“Cinayeti kör bir kayıkçı gördü
Ben gördüm kulaklarım gördü
Vapur kudurdu kuduz gibi böğürdü
Hiç biriniz orada yoktunuz..”
Geçmişte Erzurum’u yönetenler, işte o kayıkçılar tarafından seçilmedi mi hep…
Unutmayalım ki:
Parayı bastırıp anket birincisi olarak çıkan ve bunun üzerine de başkan adayı gösterilen ve sonra da seçim kazanan bir adayın yöneteceği yere şehir denilmez…
Tıpkı şu hikâyede olduğu gibi:
Ormanlar kralı aslan, nasıl olmuşsa olmuş çakalların kurduğu bir tuzağa düşüp ağlara dolanmış. Kral ağlardan kurtulmak için çırpındıkça büsbütün dolanmış ve umutsuz bir hale düşmüş. Tam o sırada kralın yanından geçen bir fare bu manzarayı görüp anında durumdan vazife çıkarmış.
“Kralım”demiş. İçinde bulunduğunuz hal malum.

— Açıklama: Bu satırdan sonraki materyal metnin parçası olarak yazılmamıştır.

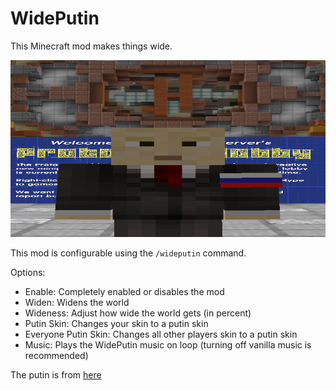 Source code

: # WidePutin

This Minecraft mod makes things wide.

![Wide Putin in PTL](putin.png)

This mod is configurable using the `/wideputin` command.

Options:
- Enable: Completely enabled or disables the mod
- Widen: Widens the world
- Wideness: Adjust how wide the world gets (in percent)
- Putin Skin: Changes your skin to a putin skin
- Everyone Putin Skin: Changes all other players skin to a putin skin
- Music: Plays the WidePutin music on loop (turning off vanilla music is recommended)

The putin is from [here](https://minecraft.novaskin.me/skin/2877543094/putin)
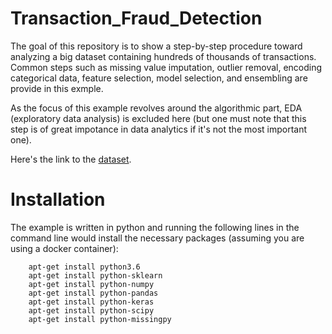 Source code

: # Transaction_Fraud_Detection

The goal of this repository is to show a step-by-step procedure toward analyzing a big dataset containing hundreds of thousands of transactions. Common steps such as missing value imputation, outlier removal, encoding categorical data, feature selection, model selection, and ensembling are provide in this exmple.

As the focus of this example revolves around the algorithmic part, EDA (exploratory data analysis) is excluded here (but one must note that this step is of great impotance in data analytics if it's not the most important one).

Here's the link to the [dataset](https://www.kaggle.com/c/ieee-fraud-detection/data).

# Installation
The example is written in python and running the following lines in the command line would install the necessary packages (assuming you are using a docker container):

        apt-get install python3.6
        apt-get install python-sklearn
        apt-get install python-numpy
        apt-get install python-pandas
        apt-get install python-keras
        apt-get install python-scipy
        apt-get install python-missingpy
        
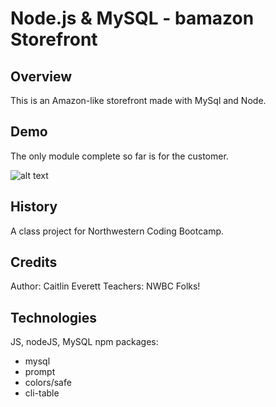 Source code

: # Node.js & MySQL - bamazon Storefront

## Overview

This is an Amazon-like storefront made with MySql and Node.  

## Demo

The only module complete so far is for the customer.  

![alt text]("./Images/bamazonCustomerDemo.gif")


## History

A class project for Northwestern Coding Bootcamp. 

## Credits

Author: Caitlin Everett 
Teachers: NWBC Folks!

## Technologies

JS, nodeJS, MySQL
npm packages:
  - mysql
  - prompt
  - colors/safe
  - cli-table  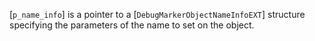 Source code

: [`p_name_info`] is a pointer to a [`DebugMarkerObjectNameInfoEXT`]
structure specifying the parameters of the name to set on the object. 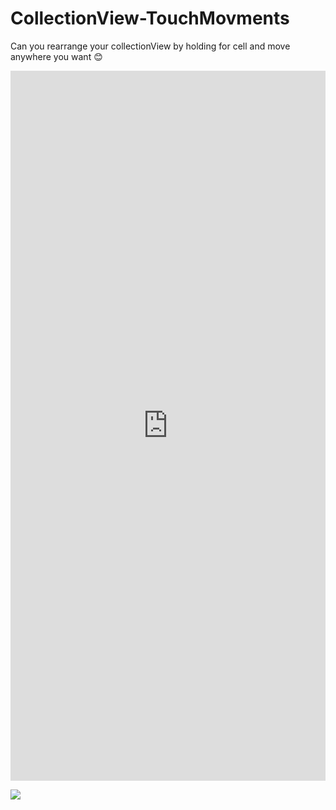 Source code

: # CollectionView-TouchMovments
Can you rearrange your collectionView by holding for cell and move anywhere you want 😊

<div style='position:relative; padding-bottom:calc(216.70% + 44px)'><iframe src='https://gfycat.com/ifr/RegalNarrowFruitfly' frameborder='0' scrolling='no' width='100%' height='100%' style='position:absolute;top:0;left:0;' allowfullscreen></iframe></div>

![](https://gfycat.com/regalnarrowfruitfly.gif)
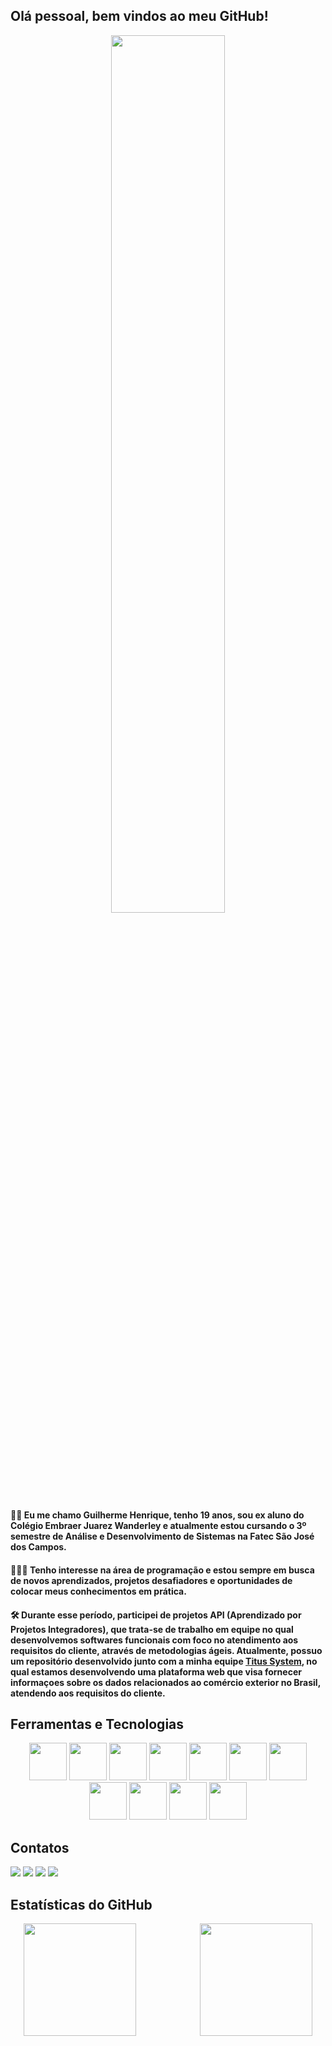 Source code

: ## ­Olá pessoal, bem vindos ao meu GitHub!

<p align="center">
<img src="https://github.com/user-attachments/assets/4841904d-0665-413c-9b69-283a63693dd4" style="width:60%"
</p>


#### 👨‍🎓 Eu me chamo Guilherme Henrique, tenho 19 anos, sou ex aluno do Colégio Embraer Juarez Wanderley e atualmente estou cursando o 3º semestre de Análise e Desenvolvimento de Sistemas na Fatec São José dos Campos.

#### 👨🏻‍💻 Tenho interesse na área de programação e estou sempre em busca de novos aprendizados, projetos desafiadores e oportunidades de colocar meus conhecimentos em prática.

#### 🛠️ Durante esse período, participei de projetos API (Aprendizado por Projetos Integradores), que trata-se de trabalho em equipe no qual desenvolvemos softwares funcionais com foco no atendimento aos requisitos do cliente, através de metodologias ágeis. Atualmente, possuo um repositório desenvolvido junto com a minha equipe [Titus System](https://github.com/Titus-System/InsightFlow), no qual estamos desenvolvendo uma plataforma web que visa fornecer informaçoes sobre os dados relacionados ao comércio exterior no Brasil, atendendo aos requisitos do cliente.




## Ferramentas e Tecnologias
<p align="center">
  <img src="https://cdn.jsdelivr.net/gh/devicons/devicon@latest/icons/vscode/vscode-original.svg" width="60" height="60" />
  <img src="https://cdn.jsdelivr.net/gh/devicons/devicon@latest/icons/python/python-original.svg" width="60" height="60" />
  <img src="https://cdn.jsdelivr.net/gh/devicons/devicon@latest/icons/html5/html5-original.svg" width="60" height="60" />
  <img src="https://cdn.jsdelivr.net/gh/devicons/devicon@latest/icons/css3/css3-original.svg" width="60" height="60" />
  <img src="https://cdn.jsdelivr.net/gh/devicons/devicon@latest/icons/bootstrap/bootstrap-original.svg" width="60" height="60" />
  <img src="https://cdn.jsdelivr.net/gh/devicons/devicon@latest/icons/mysql/mysql-original.svg" width="60" height="60" />
  <img src="https://cdn.jsdelivr.net/gh/devicons/devicon@latest/icons/git/git-original.svg" width="60" height="60" />
  <img src="https://cdn.jsdelivr.net/gh/devicons/devicon@latest/icons/javascript/javascript-original.svg" width="60" height="60" />
  <img src="https://cdn.jsdelivr.net/gh/devicons/devicon@latest/icons/nodejs/nodejs-original.svg" width="60" height="60" />
  <img src="https://cdn.jsdelivr.net/gh/devicons/devicon@latest/icons/typescript/typescript-original.svg" width="60" height="60" />
  <img src="https://cdn.jsdelivr.net/gh/devicons/devicon@latest/icons/react/react-original.svg" width="60" height="60" />
</p>

## Contatos

<div>
  <a href="https://www.instagram.com/guih_0412/" target="_blank"><img loading="lazy" src="https://img.shields.io/badge/-Instagram-%23E4405F?style=for-the-badge&logo=instagram&logoColor=white" target="_blank"></a>
  <a href="https://www.linkedin.com/in/guilherme-henrique-36b3a0220/" target="_blank"><img loading="lazy" src="https://img.shields.io/badge/-LinkedIn-%230077B5?style=for-the-badge&logo=linkedin&logoColor=white" target="_blank"></a>   
  <a href="mailto:guilhermecassula5@gmail.com"><img loading="lazy" src="https://img.shields.io/badge/Gmail-D14836?style=for-the-badge&logo=gmail&logoColor=white" target="_blank"></a>
     <a href="https://portfolio-dlm7.onrender.com" target="_blank"><img loading="lazy" src="https://img.shields.io/badge/Portf%C3%B3lio-000000?style=for-the-badge&logo=worldcloud&logoColor=white" target="_blank"></a>
</div>

## Estatísticas do GitHub

<div style="display: flex; justify-content: space-around; align-items: center;">
  <a href="https://github.com/Guih0412" target="_blank">
    <img loading="lazy" height="180em" src="https://github-readme-stats.vercel.app/api/top-langs/?username=Guih0412&layout=compact&langs_count=7&theme=dracula" style="margin-right: 30px;" />
  </a>
  <a href="https://github.com/Guih0412" target="_blank">
    <img loading="lazy" height="180em" src="https://github-readme-stats.vercel.app/api?username=Guih0412&show_icons=true&theme=dracula&include_all_commits=true&count_private=true" style="margin-left: 30px;" />
  </a>
</div>

<br>








          

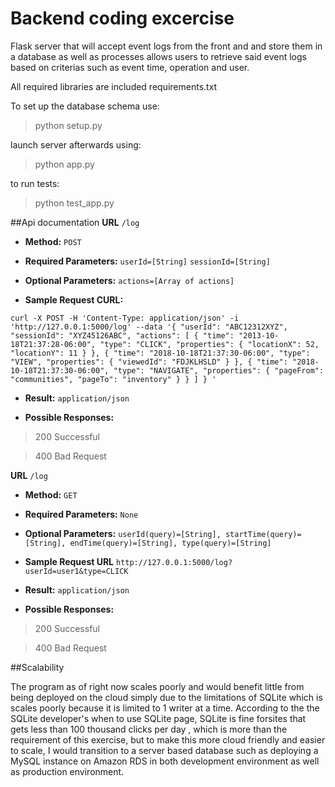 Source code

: # Backend coding excercise

Flask server that will accept event logs from the front and and store them in a database as well as
processes allows users to retrieve said event logs based on criterias such as event time, operation and user.

All required libraries are included requirements.txt

To set up the database schema use:
>python setup.py

launch server afterwards using:
>python app.py

to run tests:
>python test_app.py


##Api documentation
**URL**
`/log`

* **Method:** 
 `POST`
 
* **Required Parameters:**
   `userId=[String]`
   `sessionId=[String]`

* **Optional Parameters:**
   `actions=[Array of actions]`
   
* **Sample Request CURL:**

`curl -X POST -H 'Content-Type: application/json' -i 'http://127.0.0.1:5000/log' --data '{
  "userId": "ABC12312XYZ",
  "sessionId": "XYZ45126ABC",
  "actions": [
    {
      "time": "2013-10-18T21:37:28-06:00",
      "type": "CLICK",
      "properties": {
        "locationX": 52,
        "locationY": 11
      }
    },
    {
      "time": "2018-10-18T21:37:30-06:00",
      "type": "VIEW",
      "properties": {
        "viewedId": "FDJKLHSLD"
      }
    },
    {
      "time": "2018-10-18T21:37:30-06:00",
      "type": "NAVIGATE",
      "properties": {
        "pageFrom": "communities",
        "pageTo": "inventory"
      }
    }
  ]
}
'`

* **Result:**
`application/json`

* **Possible Responses:**
>200 Successful

>400 Bad Request
   
   
**URL**
`/log`

* **Method:** 
 `GET`
 
* **Required Parameters:**
    `None`

* **Optional Parameters:**
   `userId(query)=[String], startTime(query)=[String], endTime(query)=[String], type(query)=[String]`

* **Sample Request URL**
    `http://127.0.0.1:5000/log?userId=user1&type=CLICK`

* **Result:**
`application/json`

* **Possible Responses:**
>200 Successful

>400 Bad Request
   

##Scalability

The program as of right now scales poorly and would benefit little from being deployed
on the cloud simply due to the limitations of SQLite which is scales poorly because it is limited to 1 writer at a time.
According to the the SQLite developer's when to use SQLite page, SQLite is fine forsites that gets less than 100 thousand clicks per day
, which is more than the requirement of this exercise, but to make this more cloud friendly and easier to scale,
I would transition to a server based database such as deploying a MySQL instance on Amazon RDS in both
development environment as well as production environment. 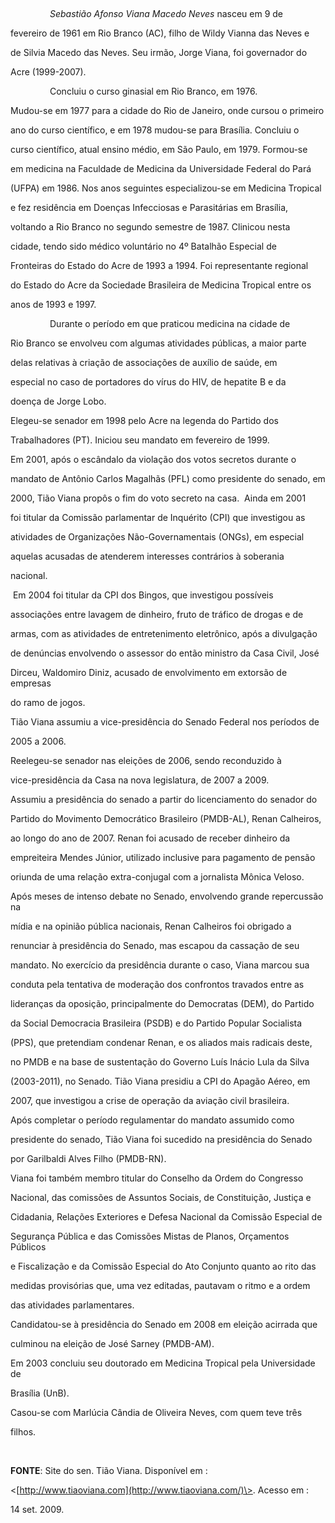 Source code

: 

 



                *Sebastião Afonso Viana Macedo Neves* nasceu em 9 de

fevereiro de 1961 em Rio Branco (AC), filho de Wildy Vianna das Neves e

de Silvia Macedo das Neves. Seu irmão, Jorge Viana, foi governador do

Acre (1999-2007).



                Concluiu o curso ginasial em Rio Branco, em 1976.

Mudou-se em 1977 para a cidade do Rio de Janeiro, onde cursou o primeiro

ano do curso científico, e em 1978 mudou-se para Brasília. Concluiu o

curso científico, atual ensino médio, em São Paulo, em 1979. Formou-se

em medicina na Faculdade de Medicina da Universidade Federal do Pará

(UFPA) em 1986. Nos anos seguintes especializou-se em Medicina Tropical

e fez residência em Doenças Infecciosas e Parasitárias em Brasília,

voltando a Rio Branco no segundo semestre de 1987. Clinicou nesta

cidade, tendo sido médico voluntário no 4º Batalhão Especial de

Fronteiras do Estado do Acre de 1993 a 1994. Foi representante regional

do Estado do Acre da Sociedade Brasileira de Medicina Tropical entre os

anos de 1993 e 1997.



                Durante o período em que praticou medicina na cidade de

Rio Branco se envolveu com algumas atividades públicas, a maior parte

delas relativas à criação de associações de auxílio de saúde, em

especial no caso de portadores do vírus do HIV, de hepatite B e da

doença de Jorge Lobo.



Elegeu-se senador em 1998 pelo Acre na legenda do Partido dos

Trabalhadores (PT). Iniciou seu mandato em fevereiro de 1999.



Em 2001, após o escândalo da violação dos votos secretos durante o

mandato de Antônio Carlos Magalhãs (PFL) como presidente do senado, em

2000, Tião Viana propôs o fim do voto secreto na casa.  Ainda em 2001

foi titular da Comissão parlamentar de Inquérito (CPI) que investigou as

atividades de Organizações Não-Governamentais (ONGs), em especial

aquelas acusadas de atenderem interesses contrários à soberania

nacional.



 Em 2004 foi titular da CPI dos Bingos, que investigou possíveis

associações entre lavagem de dinheiro, fruto de tráfico de drogas e de

armas, com as atividades de entretenimento eletrônico, após a divulgação

de denúncias envolvendo o assessor do então ministro da Casa Civil, José

Dirceu, Waldomiro Diniz, acusado de envolvimento em extorsão de empresas

do ramo de jogos.



Tião Viana assumiu a vice-presidência do Senado Federal nos períodos de

2005 a 2006.



Reelegeu-se senador nas eleições de 2006, sendo reconduzido à

vice-presidência da Casa na nova legislatura, de 2007 a 2009.



Assumiu a presidência do senado a partir do licenciamento do senador do

Partido do Movimento Democrático Brasileiro (PMDB-AL), Renan Calheiros,

ao longo do ano de 2007. Renan foi acusado de receber dinheiro da

empreiteira Mendes Júnior, utilizado inclusive para pagamento de pensão

oriunda de uma relação extra-conjugal com a jornalista Mônica Veloso.

Após meses de intenso debate no Senado, envolvendo grande repercussão na

mídia e na opinião pública nacionais, Renan Calheiros foi obrigado a

renunciar à presidência do Senado, mas escapou da cassação de seu

mandato. No exercício da presidência durante o caso, Viana marcou sua

conduta pela tentativa de moderação dos confrontos travados entre as

lideranças da oposição, principalmente do Democratas (DEM), do Partido

da Social Democracia Brasileira (PSDB) e do Partido Popular Socialista

(PPS), que pretendiam condenar Renan, e os aliados mais radicais deste,

no PMDB e na base de sustentação do Governo Luís Inácio Lula da Silva

(2003-2011), no Senado. Tião Viana presidiu a CPI do Apagão Aéreo, em

2007, que investigou a crise de operação da aviação civil brasileira.



Após completar o período regulamentar do mandato assumido como

presidente do senado, Tião Viana foi sucedido na presidência do Senado

por Garilbaldi Alves Filho (PMDB-RN).



Viana foi também membro titular do Conselho da Ordem do Congresso

Nacional, das comissões de Assuntos Sociais, de Constituição, Justiça e

Cidadania, Relações Exteriores e Defesa Nacional da Comissão Especial de

Segurança Pública e das Comissões Mistas de Planos, Orçamentos Públicos

e Fiscalização e da Comissão Especial do Ato Conjunto quanto ao rito das

medidas provisórias que, uma vez editadas, pautavam o ritmo e a ordem

das atividades parlamentares.



Candidatou-se à presidência do Senado em 2008 em eleição acirrada que

culminou na eleição de José Sarney (PMDB-AM).



Em 2003 concluiu seu doutorado em Medicina Tropical pela Universidade de

Brasília (UnB).



Casou-se com Marlúcia Cândia de Oliveira Neves, com quem teve três

filhos.



 



**FONTE**: Site do sen. Tião Viana. Disponível em :

\<[http://www.tiaoviana.com](http://www.tiaoviana.com/)\>. Acesso em :

14 set. 2009.

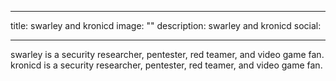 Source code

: 
---
title: swarley and kronicd
image: ""
description: swarley and kronicd
social:

---

swarley is a security researcher, pentester, red teamer, and video game fan.
kronicd is a security researcher, pentester, red teamer, and video game fan. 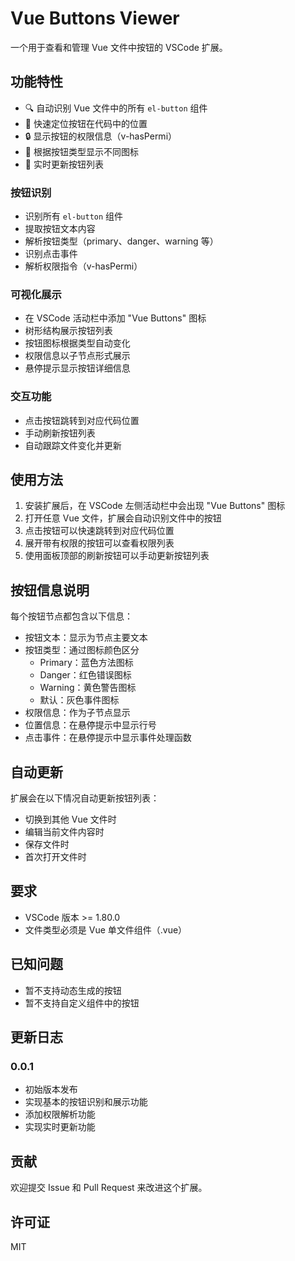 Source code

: # Vue Buttons Viewer

一个用于查看和管理 Vue 文件中按钮的 VSCode 扩展。

## 功能特性

- 🔍 自动识别 Vue 文件中的所有 `el-button` 组件
- 🎯 快速定位按钮在代码中的位置
- 🔒 显示按钮的权限信息（v-hasPermi）
- 🎨 根据按钮类型显示不同图标
- 🔄 实时更新按钮列表

### 按钮识别
- 识别所有 `el-button` 组件
- 提取按钮文本内容
- 解析按钮类型（primary、danger、warning 等）
- 识别点击事件
- 解析权限指令（v-hasPermi）

### 可视化展示
- 在 VSCode 活动栏中添加 "Vue Buttons" 图标
- 树形结构展示按钮列表
- 按钮图标根据类型自动变化
- 权限信息以子节点形式展示
- 悬停提示显示按钮详细信息

### 交互功能
- 点击按钮跳转到对应代码位置
- 手动刷新按钮列表
- 自动跟踪文件变化并更新

## 使用方法

1. 安装扩展后，在 VSCode 左侧活动栏中会出现 "Vue Buttons" 图标
2. 打开任意 Vue 文件，扩展会自动识别文件中的按钮
3. 点击按钮可以快速跳转到对应代码位置
4. 展开带有权限的按钮可以查看权限列表
5. 使用面板顶部的刷新按钮可以手动更新按钮列表

## 按钮信息说明

每个按钮节点都包含以下信息：
- 按钮文本：显示为节点主要文本
- 按钮类型：通过图标颜色区分
  - Primary：蓝色方法图标
  - Danger：红色错误图标
  - Warning：黄色警告图标
  - 默认：灰色事件图标
- 权限信息：作为子节点显示
- 位置信息：在悬停提示中显示行号
- 点击事件：在悬停提示中显示事件处理函数

## 自动更新

扩展会在以下情况自动更新按钮列表：
- 切换到其他 Vue 文件时
- 编辑当前文件内容时
- 保存文件时
- 首次打开文件时

## 要求

- VSCode 版本 >= 1.80.0
- 文件类型必须是 Vue 单文件组件（.vue）

## 已知问题

- 暂不支持动态生成的按钮
- 暂不支持自定义组件中的按钮

## 更新日志

### 0.0.1
- 初始版本发布
- 实现基本的按钮识别和展示功能
- 添加权限解析功能
- 实现实时更新功能

## 贡献

欢迎提交 Issue 和 Pull Request 来改进这个扩展。

## 许可证

MIT
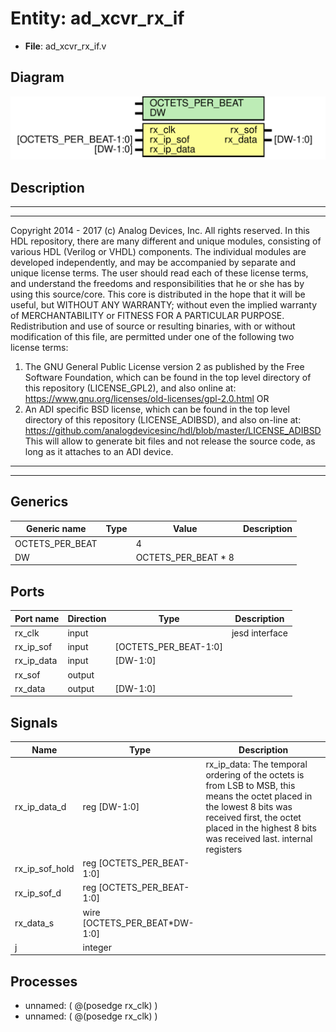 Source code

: # Entity: ad_xcvr_rx_if

- **File**: ad_xcvr_rx_if.v
## Diagram

![Diagram](ad_xcvr_rx_if.svg "Diagram")
## Description

***************************************************************************
 ***************************************************************************
 Copyright 2014 - 2017 (c) Analog Devices, Inc. All rights reserved.
 In this HDL repository, there are many different and unique modules, consisting
 of various HDL (Verilog or VHDL) components. The individual modules are
 developed independently, and may be accompanied by separate and unique license
 terms.
 The user should read each of these license terms, and understand the
 freedoms and responsibilities that he or she has by using this source/core.
 This core is distributed in the hope that it will be useful, but WITHOUT ANY
 WARRANTY; without even the implied warranty of MERCHANTABILITY or FITNESS FOR
 A PARTICULAR PURPOSE.
 Redistribution and use of source or resulting binaries, with or without modification
 of this file, are permitted under one of the following two license terms:
   1. The GNU General Public License version 2 as published by the
      Free Software Foundation, which can be found in the top level directory
      of this repository (LICENSE_GPL2), and also online at:
      <https://www.gnu.org/licenses/old-licenses/gpl-2.0.html>
 OR
   2. An ADI specific BSD license, which can be found in the top level directory
      of this repository (LICENSE_ADIBSD), and also on-line at:
      https://github.com/analogdevicesinc/hdl/blob/master/LICENSE_ADIBSD
      This will allow to generate bit files and not release the source code,
      as long as it attaches to an ADI device.
 ***************************************************************************
 ***************************************************************************
 
## Generics

| Generic name    | Type | Value               | Description |
| --------------- | ---- | ------------------- | ----------- |
| OCTETS_PER_BEAT |      | 4                   |             |
| DW              |      | OCTETS_PER_BEAT * 8 |             |
## Ports

| Port name  | Direction | Type                  | Description    |
| ---------- | --------- | --------------------- | -------------- |
| rx_clk     | input     |                       | jesd interface |
| rx_ip_sof  | input     | [OCTETS_PER_BEAT-1:0] |                |
| rx_ip_data | input     | [DW-1:0]              |                |
| rx_sof     | output    |                       |                |
| rx_data    | output    | [DW-1:0]              |                |
## Signals

| Name           | Type                          | Description                                                                                                                                                                                                            |
| -------------- | ----------------------------- | ---------------------------------------------------------------------------------------------------------------------------------------------------------------------------------------------------------------------- |
| rx_ip_data_d   | reg     [DW-1:0]              | rx_ip_data: The temporal ordering of the octets is from LSB to MSB, this means the octet placed in the lowest 8 bits was received first, the octet placed in the highest 8 bits was received last. internal registers  |
| rx_ip_sof_hold | reg     [OCTETS_PER_BEAT-1:0] |                                                                                                                                                                                                                        |
| rx_ip_sof_d    | reg     [OCTETS_PER_BEAT-1:0] |                                                                                                                                                                                                                        |
| rx_data_s      | wire [OCTETS_PER_BEAT*DW-1:0] |                                                                                                                                                                                                                        |
| j              | integer                       |                                                                                                                                                                                                                        |
## Processes
- unnamed: ( @(posedge rx_clk) )
- unnamed: ( @(posedge rx_clk) )

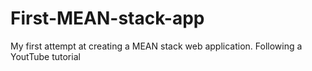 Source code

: # First-MEAN-stack-app
 My first attempt at creating a MEAN stack web application. Following a YoutTube tutorial
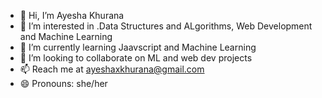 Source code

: - 👋 Hi, I’m Ayesha Khurana
- 👀 I’m interested in .Data Structures and ALgorithms, Web Development and Machine Learning
- 🌱 I’m currently learning Jaavscript and Machine Learning
- 💞️ I’m looking to collaborate on ML and web dev projects
- 📫 Reach me at ayeshaxkhurana@gmail.com
- 😄 Pronouns: she/her


<!---
ayeshakhurana/ayeshakhurana is a ✨ special ✨ repository because its `README.md` (this file) appears on your GitHub profile.
You can click the Preview link to take a look at your changes.
--->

Ancak ben sizi bu çaresizlikten kurtarabilirim. Ama bir şartla, o da şudur: sizi kurtardıktan sonra beni hep yanınızda yardımcınız olarak bulunduracaksınız.”
Kral da olsa nasıl çaresiz bir vaziyette olduğunu gördüğü için.
Onuruna dokunan bu teklifi kabul etmek zorunda kalmış.
Bunun üzerine fare, dişleriyle ağları kemirip naçar haldeki kralı o çaresizlikten kurtarmış.
Fakat ilginç bi şey olmuş. Ağlardan yani esaretten kurtulan kral serbest kalır kalmaz can havliyle koşmaya başlamış.
Fare arkadan bağırmış:
“Kralım hani beni de yanınıza alacaktınız, söz vermiştiniz”
Kral, bir ara arkasına dönmüş ve onu esaretten kurtaran fareye bakıp şöyle seslenmiş:
“Çakalların tuzağa düşürdüğü, farelerin kurtardığı krallığın ta buradan Şam’a kadar…”
Son söz: Bir şehrin kaderi eğer anketle belirleniyor ve o anketler de para mukabili sonuç veriyorsa, bendeniz o şehirde bırakınız gazeteci olarak görev yapmayı, sade bir yurttaş olarak bile yaşamak istemem…
“Ben isterim”diyenler için de, alın buyurun sizin olsun tepe tepe kullanın diyorum.